RICORSO AVVERSO IL RIGETTO DELLA RICHIESTA DI CITTADINANZA ITALIANA

Ricorso al TAR per far valere i diritti negati

Cosa fare se la mia domanda di cittadinanza viene rigettata?

Potrebbe capitare, infatti, che a seguito dell’inoltro della richiesta di cittadinanza italiana, la Prefettura competente possa inviare un preavviso di rigetto che spesso è seguito da un provvedimento di diniego della cittadinanza.

Questo potrebbe capitare sia per la domanda per residenza (art. 9 L. citt. ) ovvero per matrimonio (art. 5 L. citt.).

Cosa significa?

Il riconoscimento dello status di cittadino italiano è un atto amministrativo. Pertanto l’iter burocratico è caratterizzato da un certo margine di discrezionalità da parte dell’Amministrazione.

Pertanto, anche qualora la richiesta presentata appare soddisfare tutti i requisiti previsti dalla normativa, è possibile ottenere una comunicazione di preavviso di rigetto.

Inoltre, la Prefettura potrebbe anche dichiarare inammissibile la richiesta, invitandoti a ripresentarla quando i documenti richiesti sono stati reperiti.

Uno dei casi più comuni è la mancata produzione della documentazione richiesta che dimostri il requisito della residenza ininterrotta nel nostro paese per dieci anni, o della documentazione attestante l’avvenuto matrimonio.

Negli altri casi, l’Autorità Amministrativa, prima di procedere al rigetto, invierà un preavviso di rigetto, ovvero una comunicazione indicante gli elementi che potrebbero condurre al diniego della domanda.

Tramite quest’atto, sarà possibile presentare, tramite una memoria scritta, le proprie argomentazioni contrarie al diniego della propria domanda.

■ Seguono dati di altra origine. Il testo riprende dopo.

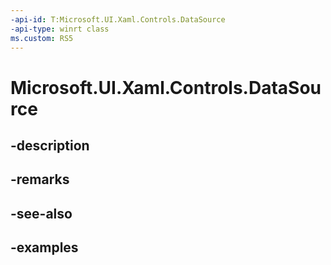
```yaml
---
-api-id: T:Microsoft.UI.Xaml.Controls.DataSource
-api-type: winrt class
ms.custom: RS5
---
```


<!-- Class syntax.
public class DataSource 
-->

# Microsoft.UI.Xaml.Controls.DataSource

## -description

## -remarks

## -see-also

## -examples

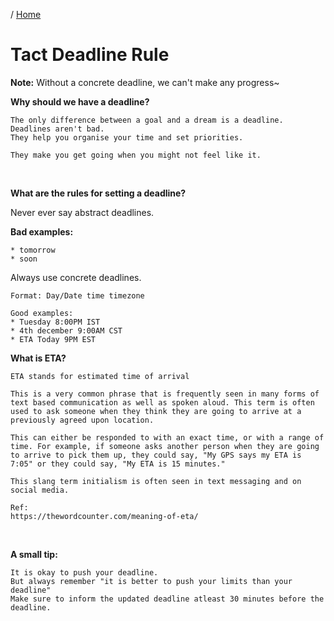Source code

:/ [Home](index.md)

# Tact Deadline Rule

**Note:** Without a concrete deadline, we can't make any progress~



**Why should we have a deadline?**

```
The only difference between a goal and a dream is a deadline. 
Deadlines aren't bad. 
They help you organise your time and set priorities.

They make you get going when you might not feel like it.
```

<br/>

**What are the rules for setting a deadline?**

Never ever say abstract deadlines.

**Bad examples:**
```
* tomorrow
* soon
```


Always use concrete deadlines.

```
Format: Day/Date time timezone
 
Good examples:
* Tuesday 8:00PM IST
* 4th december 9:00AM CST
* ETA Today 9PM EST
```



**What is ETA?**
```
ETA stands for estimated time of arrival

This is a very common phrase that is frequently seen in many forms of text based communication as well as spoken aloud. This term is often used to ask someone when they think they are going to arrive at a previously agreed upon location. 

This can either be responded to with an exact time, or with a range of time. For example, if someone asks another person when they are going to arrive to pick them up, they could say, "My GPS says my ETA is 7:05" or they could say, "My ETA is 15 minutes." 

This slang term initialism is often seen in text messaging and on social media.

Ref:
https://thewordcounter.com/meaning-of-eta/
```

<br/>

**A small tip:**
```
It is okay to push your deadline.
But always remember "it is better to push your limits than your deadline"
Make sure to inform the updated deadline atleast 30 minutes before the deadline.
```



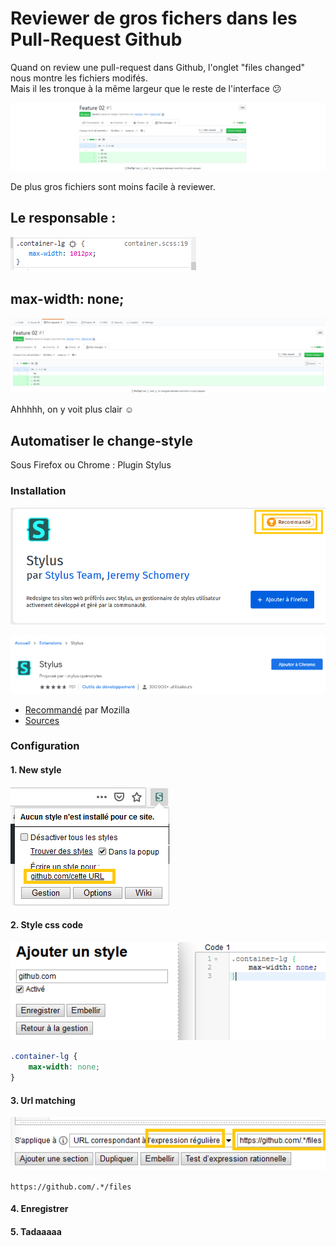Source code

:Reviewer de gros fichers dans les Pull-Request Github
=====================================================

Quand on review une pull-request dans Github, l'onglet "files changed" nous montre les fichiers modifés.  
Mais il les tronque à la même largeur que le reste de l'interface :confused:

![](github_review_files.png)

De plus gros fichiers sont moins facile à reviewer.

## Le responsable :

![](responsable_max_width.png)

## max-width: none;

![](max_width_none.png)

Ahhhhh, on y voit plus clair :relaxed:

## Automatiser le change-style

Sous Firefox ou Chrome : Plugin Stylus

### Installation

![![](https://addons.mozilla.org/fr/firefox/addon/styl-us/)](stylus_firefox.png)

![![](https://chrome.google.com/webstore/detail/stylus/clngdbkpkpeebahjckkjfobafhncgmne)](stylus_chrome.png)

* [Recommandé](https://support.mozilla.org/fr/kb/programme-extensions-recommandees#w_comment-les-extensions-recommandaees-sont-elles-saelectionnaees) par Mozilla
* [Sources](https://github.com/openstyles/stylus)

### Configuration

#### 1. New style

![](stylus_new_style.png)

#### 2. Style css code

![](stylus_style_code.png)

```css
.container-lg {
    max-width: none;
}
```

#### 3. Url matching

![](stylus_style_regex.png)

`https://github.com/.*/files`

#### 4. Enregistrer

#### 5. Tadaaaaa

Detta discrezionalità si manifesta principalmente nell’attività che l’amministrazione è chiamata ad operare allorquando:

«l’amministrazione ha il dovere di valutare, oltre la sussistenza dei requisiti previsti dalla legge, un’ulteriore serie di elementi dai quali possa essere tratto un giudizio di merito circa l’opportunità dell’inserimento dello straniero nella comunità nazionale. Particolare rilievo assume quindi la condotta tenuta dall’interessato, il livello di integrazione nel tessuto sociale, la posizione reddituale e l’assolvimento dei correlato obblighi fiscali, nonché l’inequivocabile volontà di entrare a fare parte della collettività italiana. E’ possibile affermare che l’emanazione del decreto concessorio di cui all’art. 9, resta subordinata ad una valutazione di opportunità politico-amministrativa ampiamente discrezionale: è soltanto in questa ipotesi che si può propriamente parlare di concessione in quanto il possesso dei requisiti prescritti è un presupposto, sì necessario ma non sufficiente per l’emanazione del provvedimento ».

Nel caso in cui, all’esito di questa istruttoria, l’amministrazione dovesse determinarsi rigettando la richiesta, si potrà proporre  ricorso contro detta decisione al Tribunale Amministrativo Regionale, per il tramite di un avvocato.

Il termine previsto per l’impugnativa è di sessanta giorni.

E’ previsto altresì un termine di 120 giorni per il ricorso straordinario dinanzi al Presidente della Repubblica.

In ogni caso, la domanda rifiutata potrà essere riproposta dopo un anno.